A piece of sculpture at a public intersection was once considered public art. Things have changed. Public art has become more of an event, such as a community mural designed and painted through a partnership between an artist and neighbors. The City of Mesa has taken this idea to sophisticated levels. It is a city that knows how to pair artists with community groups and awaken the imagination within its residents, those with artistic skills and those without. That track record is one of the reasons Mesa is among the five winners of The Water Public Art Challenge, the third competition offered as part of The New Arizona Prize.
Here’s the challenge:
Competitors were asked to create a temporary art project that honors the legacy of the ancestral Sonoran Desert people, whose irrigation engineering and agricultural achievements laid the foundation for life in the Valley. The prize offered awards of $50,000 to each of the top five teams.
Here’s the know-how:
The idea of creating temporary, community-driven art installations was nothing new to Mesa’s Department of Arts & Culture. For the 2017 Main Street Prototyping Festival, the city brought artists, architects, students, and others together with community groups to create 22 prototypes of ideas that would enliven downtown Mesa. Once installed, these experimental models invited visitors to paint, write poetry, create music, or touch and play with kinetic art installations. For the 2016 Street Pianos Mesa project, the city invited 24 artists and community groups to turn 24 donated pianos into works of art. Mesa then installed the pianos throughout the city’s public spaces for eight weeks and invited residents to sit down and play a while or just listen.

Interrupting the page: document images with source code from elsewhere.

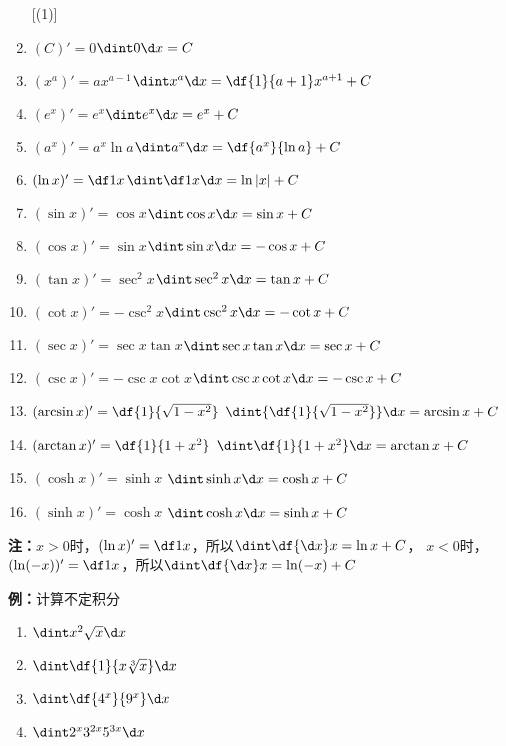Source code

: \begin{thx}
	\begin{enumerate} [(1)]
	  \item $(C)'=0$\hfill  {$\dint 0\d x=C$} 
	  \item $(x^a)'=ax^{a-1}$\hfill  {$\dint x^a\d x=\df{1}{a+1}x^{a+1}+C$}
	  \item $(e^x)'=e^x$\hfill  {$\dint e^x\d x=e^x+C$} 
	  \item $(a^x)'=a^x\ln a$\hfill  {$\dint a^x\d x=\df{a^x}{\ln a}+C$}
	  \item $(\ln x)'=\df 1x$\hfill  {$\dint \df 1x\d x=\ln|x|+C$}
	  \item $(\sin x)'=\cos x$\hfill  {$\dint \cos x\d x=\sin x+C$} 
	  \item $(\cos x)'=\sin x$\hfill  {$\dint \sin x\d x=-\cos x+C$}
	  \item $(\tan x)'=\sec^2 x$\hfill  {$\dint \sec^2 x\d x=\tan x+C$} 
	  \item $(\cot x)'=-\csc^2 x$\hfill  {$\dint \csc^2 x\d x=-\cot x+C$}
	  \item $(\sec x)'=\sec x\tan x$\hfill $\dint\sec x\tan x\d x=\sec x+C$
	  \item $(\csc x)'=-\csc x\cot x$\hfill $\dint\csc x\cot x\d x=-\csc x+C$
	  \item $(\arcsin x)'=\df{1}{\sqrt{1-x^2}}$ \hfill  
	  {$\dint{\df{1}{\sqrt{1-x^2}}}\d x=\arcsin x+C$} 
	  \item $(\arctan x)'=\df{1}{1+x^2}$ \hfill 
	  {$\dint \df{1}{1+x^2}\d x=\arctan x+C$}
	  \item $(\cosh x)'=\sinh x$ \hfill $\dint\sinh x\d x=\cosh x+C$
	  \item $(\sinh x)'=\cosh x$ \hfill $\dint\cosh x\d x=\sinh x+C$
	\end{enumerate}
\end{thx}

{\bf 注：}$x>0$时，$(\ln x)'=\df 1x$，所以$\dint\df{\d x}x=\ln x+C$，
$x<0$时，$(\ln(-x))'=\df1x$，所以$\dint\df{\d x}x=\ln(-x)+C$

{\bf 例：}计算不定积分
\begin{enumerate}[(1)]
  \setlength{\itemindent}{1cm}
  \item $\dint x^2\sqrt{x}\d x$ 
  \item $\dint \df{1}{x\sqrt[3]{x}}\d x$ 
  \item $\dint \df{4^x}{9^x}\d x$ 
  \item $\dint 2^x3^{2x}5^{3x}\d x$
\end{enumerate}


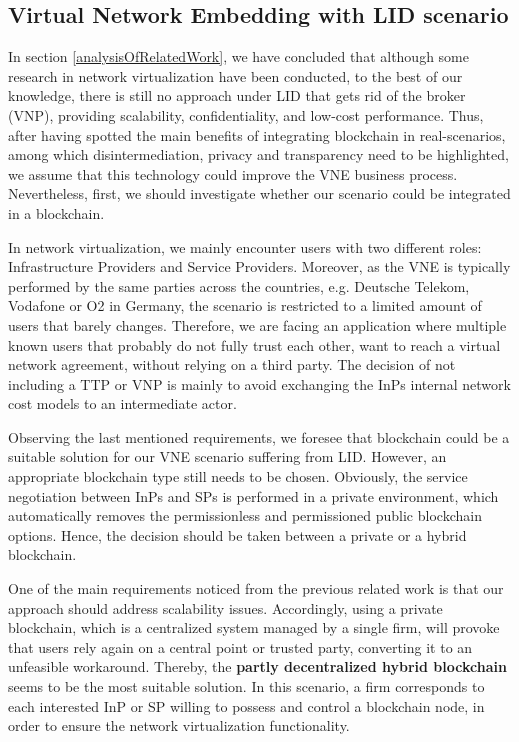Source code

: \subsection{Virtual Network Embedding with LID scenario}

In section \ref{analysisOfRelatedWork}, we have concluded that although some research in network virtualization have been conducted, to the best of our knowledge, there is still no approach under LID that gets rid of the broker (VNP), providing scalability, confidentiality, and low-cost performance. Thus, after having spotted the main benefits of integrating blockchain in real-scenarios, among which disintermediation, privacy  and transparency need to be highlighted, we assume that this technology could improve the VNE business process. Nevertheless, first, we should investigate whether our scenario could be integrated in a blockchain.

In network virtualization, we mainly encounter users with two different roles: Infrastructure Providers and Service Providers. Moreover, as the VNE is typically performed by the same parties across the countries, e.g. Deutsche Telekom, Vodafone or O2 in Germany, the scenario is restricted to a limited amount of users that barely changes. Therefore, we are facing an application where multiple known users that probably do not fully trust each other, want to reach a virtual network agreement, without relying on a third party. The decision of not including a TTP or VNP is mainly to avoid exchanging the InPs internal network cost models to an intermediate actor.

Observing the last mentioned requirements, we foresee that blockchain could be a suitable solution for our VNE scenario suffering from LID. However, an appropriate blockchain type still needs to be chosen. Obviously, the service negotiation between InPs and SPs is performed in a private environment, which automatically removes the permissionless and permissioned public blockchain options. Hence, the decision should be taken between a private or a hybrid blockchain.

One of the main requirements noticed from the previous related work is that our approach should address scalability issues. Accordingly, using a private blockchain, which is a centralized system managed by a single firm, will provoke that users rely again on a central point or trusted party, converting it to an unfeasible workaround. Thereby, the \textbf{partly decentralized hybrid blockchain} seems to be the most suitable solution. In this scenario, a firm corresponds to each interested InP or SP willing to possess and control a blockchain node, in order to ensure the network virtualization functionality.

Here’s the difference this time:
This time, it’s all about water. When the Mesa art team sat down for its brainstorming sessions for The Water Public Art Challenge, professionals from the Mesa Water Conservation and Water Resources divisions were at the table with the staff of Mesa Arts Center, as well as the City’s Department of Parks, Recreation and Community Facilities. Also attending were representatives from the i.d.e.a. Museum and archeologists from Arizona Museum of Natural History and Salt River Pima-Maricopa Community, who were knowledgeable about ancient water canal systems and the culture the systems made possible. Tracing the history of the canal system that first brought water to our desert community was the foundation of the challenge, but the Mesa team wanted a project that also inspired residents to think about the role water plays in their lives and will play in the future.
Here’s the idea:
Mesa resident Tony Duncan, five-time World Champion Hoop Dancer and Native American flute player, is the creative leader of the project and will help counsel and guide a team of four to six artists. These artists will conceive ideas for water-related art installations with the help of 12 community workshops open to anyone. During these workshops, artists will inspire participants to contribute their ideas about water through poems, stories, music, and visual art. Participants do not need artistic skills or experience. The artists will help participants explore ideas about water through the process of making art. Some of the community art will be incorporated into the artists’ much larger art installations. Recordings of stories and music will create a soundscape for the project. The public art at the heart of the “Water=Life: Making the Invisible Visible” project will be on display for a week in November 2019 at Mesa’s Riverview Park. The park was once the site of more than 10 ancient canals and is adjacent to a water treatment plant, a fishing pond, splash pad, and fountain. This environment and the installation will prompt visitors to think about the many roles water plays in our lives, the choices we make, and their impact on our future. Mesa also has applied for a National Endowment for the Arts grant. If the city wins the grant, it would help to expand the project.
Here’s a little history:
This is the third New Arizona Prize, an Arizona Community Foundation program dedicated to raising public awareness about water. The first New Arizona Prize sought the best digital strategy for raising consciousness about our water future. The winner was Beyond the Mirage, a team that created an interactive website to give visitors the means to make short water documentaries. The second-year competition sought water innovations that could be scaled for mass marketing. The winner was Pima County’s Southwest Water Campus, whose Pure Water Brew Challenge partnered with local brewers across the state to produce beer using purified wastewater.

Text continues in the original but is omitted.